Top of The input

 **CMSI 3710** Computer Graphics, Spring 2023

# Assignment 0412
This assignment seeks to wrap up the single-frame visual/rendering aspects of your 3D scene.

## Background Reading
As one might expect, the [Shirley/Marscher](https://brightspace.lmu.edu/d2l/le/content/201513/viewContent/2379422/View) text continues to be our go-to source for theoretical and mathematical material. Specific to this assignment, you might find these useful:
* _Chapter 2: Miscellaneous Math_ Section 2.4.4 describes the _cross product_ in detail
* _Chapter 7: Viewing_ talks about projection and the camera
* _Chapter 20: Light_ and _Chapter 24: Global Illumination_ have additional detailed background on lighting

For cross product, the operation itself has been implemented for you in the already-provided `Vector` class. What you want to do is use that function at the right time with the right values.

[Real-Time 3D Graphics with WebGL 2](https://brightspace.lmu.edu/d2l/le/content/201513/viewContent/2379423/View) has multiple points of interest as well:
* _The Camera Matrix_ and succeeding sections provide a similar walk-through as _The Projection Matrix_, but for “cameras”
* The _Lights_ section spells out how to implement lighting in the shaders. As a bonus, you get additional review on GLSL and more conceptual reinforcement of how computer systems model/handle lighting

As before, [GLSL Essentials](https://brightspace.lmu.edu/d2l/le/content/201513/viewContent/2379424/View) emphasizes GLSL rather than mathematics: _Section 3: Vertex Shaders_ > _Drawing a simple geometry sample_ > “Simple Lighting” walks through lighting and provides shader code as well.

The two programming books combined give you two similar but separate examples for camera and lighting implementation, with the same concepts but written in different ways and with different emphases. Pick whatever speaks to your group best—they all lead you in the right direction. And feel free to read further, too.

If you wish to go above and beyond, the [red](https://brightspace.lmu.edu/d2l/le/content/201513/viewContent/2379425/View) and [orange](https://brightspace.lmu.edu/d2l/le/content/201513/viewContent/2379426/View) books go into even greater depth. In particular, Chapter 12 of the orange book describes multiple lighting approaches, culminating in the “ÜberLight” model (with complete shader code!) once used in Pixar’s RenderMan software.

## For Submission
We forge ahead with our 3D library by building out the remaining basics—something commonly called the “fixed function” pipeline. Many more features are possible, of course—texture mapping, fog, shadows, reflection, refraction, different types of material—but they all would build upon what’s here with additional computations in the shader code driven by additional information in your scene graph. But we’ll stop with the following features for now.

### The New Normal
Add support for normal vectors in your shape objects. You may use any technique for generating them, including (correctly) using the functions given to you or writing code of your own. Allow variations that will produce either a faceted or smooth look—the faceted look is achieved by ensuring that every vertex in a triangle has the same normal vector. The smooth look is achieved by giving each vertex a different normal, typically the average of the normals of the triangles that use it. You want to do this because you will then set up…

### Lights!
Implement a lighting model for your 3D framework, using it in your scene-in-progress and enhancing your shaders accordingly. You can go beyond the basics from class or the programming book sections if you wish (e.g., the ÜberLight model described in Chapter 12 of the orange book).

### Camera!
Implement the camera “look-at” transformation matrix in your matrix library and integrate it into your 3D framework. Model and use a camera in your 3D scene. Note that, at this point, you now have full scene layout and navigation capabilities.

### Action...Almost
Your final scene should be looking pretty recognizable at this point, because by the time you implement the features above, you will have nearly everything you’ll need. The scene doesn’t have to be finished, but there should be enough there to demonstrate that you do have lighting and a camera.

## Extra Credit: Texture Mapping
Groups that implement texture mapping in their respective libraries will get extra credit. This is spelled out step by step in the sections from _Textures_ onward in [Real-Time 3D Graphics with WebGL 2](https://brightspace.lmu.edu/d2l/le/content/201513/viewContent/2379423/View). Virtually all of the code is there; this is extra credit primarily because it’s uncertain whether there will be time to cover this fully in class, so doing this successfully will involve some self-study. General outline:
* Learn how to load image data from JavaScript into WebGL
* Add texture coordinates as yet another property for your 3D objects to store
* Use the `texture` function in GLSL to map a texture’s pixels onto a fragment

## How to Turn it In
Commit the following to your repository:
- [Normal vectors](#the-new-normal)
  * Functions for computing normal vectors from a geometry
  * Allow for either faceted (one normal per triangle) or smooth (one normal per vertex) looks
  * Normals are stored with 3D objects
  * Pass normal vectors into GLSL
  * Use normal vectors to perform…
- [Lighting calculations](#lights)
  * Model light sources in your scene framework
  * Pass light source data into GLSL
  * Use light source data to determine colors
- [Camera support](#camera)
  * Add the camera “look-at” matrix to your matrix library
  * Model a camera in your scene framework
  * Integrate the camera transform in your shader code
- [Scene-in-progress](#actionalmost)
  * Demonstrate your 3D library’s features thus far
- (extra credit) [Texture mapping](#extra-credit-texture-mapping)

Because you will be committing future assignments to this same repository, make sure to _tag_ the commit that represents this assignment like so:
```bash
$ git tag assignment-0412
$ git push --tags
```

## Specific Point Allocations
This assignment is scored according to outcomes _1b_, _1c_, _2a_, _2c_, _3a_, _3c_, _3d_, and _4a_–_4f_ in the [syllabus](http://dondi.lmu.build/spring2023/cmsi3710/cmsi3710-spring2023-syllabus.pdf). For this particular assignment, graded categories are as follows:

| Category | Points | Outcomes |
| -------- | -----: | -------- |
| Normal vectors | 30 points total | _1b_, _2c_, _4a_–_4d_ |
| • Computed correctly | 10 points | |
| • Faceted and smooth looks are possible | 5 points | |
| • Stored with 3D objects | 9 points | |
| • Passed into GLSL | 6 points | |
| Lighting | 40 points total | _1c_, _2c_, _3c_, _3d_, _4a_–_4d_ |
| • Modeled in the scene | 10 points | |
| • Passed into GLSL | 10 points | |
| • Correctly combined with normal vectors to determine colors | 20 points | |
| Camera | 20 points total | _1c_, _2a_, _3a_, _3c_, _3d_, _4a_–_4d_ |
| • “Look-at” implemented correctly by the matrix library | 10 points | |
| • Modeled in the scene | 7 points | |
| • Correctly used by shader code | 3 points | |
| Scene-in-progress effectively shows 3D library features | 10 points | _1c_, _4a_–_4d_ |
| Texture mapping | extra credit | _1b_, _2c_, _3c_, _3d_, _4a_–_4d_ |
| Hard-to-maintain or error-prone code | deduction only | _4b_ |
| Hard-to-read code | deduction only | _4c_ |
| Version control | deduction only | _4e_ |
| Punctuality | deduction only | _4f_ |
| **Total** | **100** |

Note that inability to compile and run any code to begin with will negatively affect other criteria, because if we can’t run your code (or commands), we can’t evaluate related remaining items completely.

Bottom of The input

Show the lines from the data above that contain the string "support".

Add support for normal vectors in your shape objects. You may use any technique for generating them, including (correctly) using the functions given to you or writing code of your own. Allow variations that will produce either a faceted or smooth look—the faceted look is achieved by ensuring that every vertex in a triangle has the same normal vector. The smooth look is achieved by giving each vertex a different normal, typically the average of the normals of the triangles that use it. You want to do this because you will then set up…
- [Camera support](#camera)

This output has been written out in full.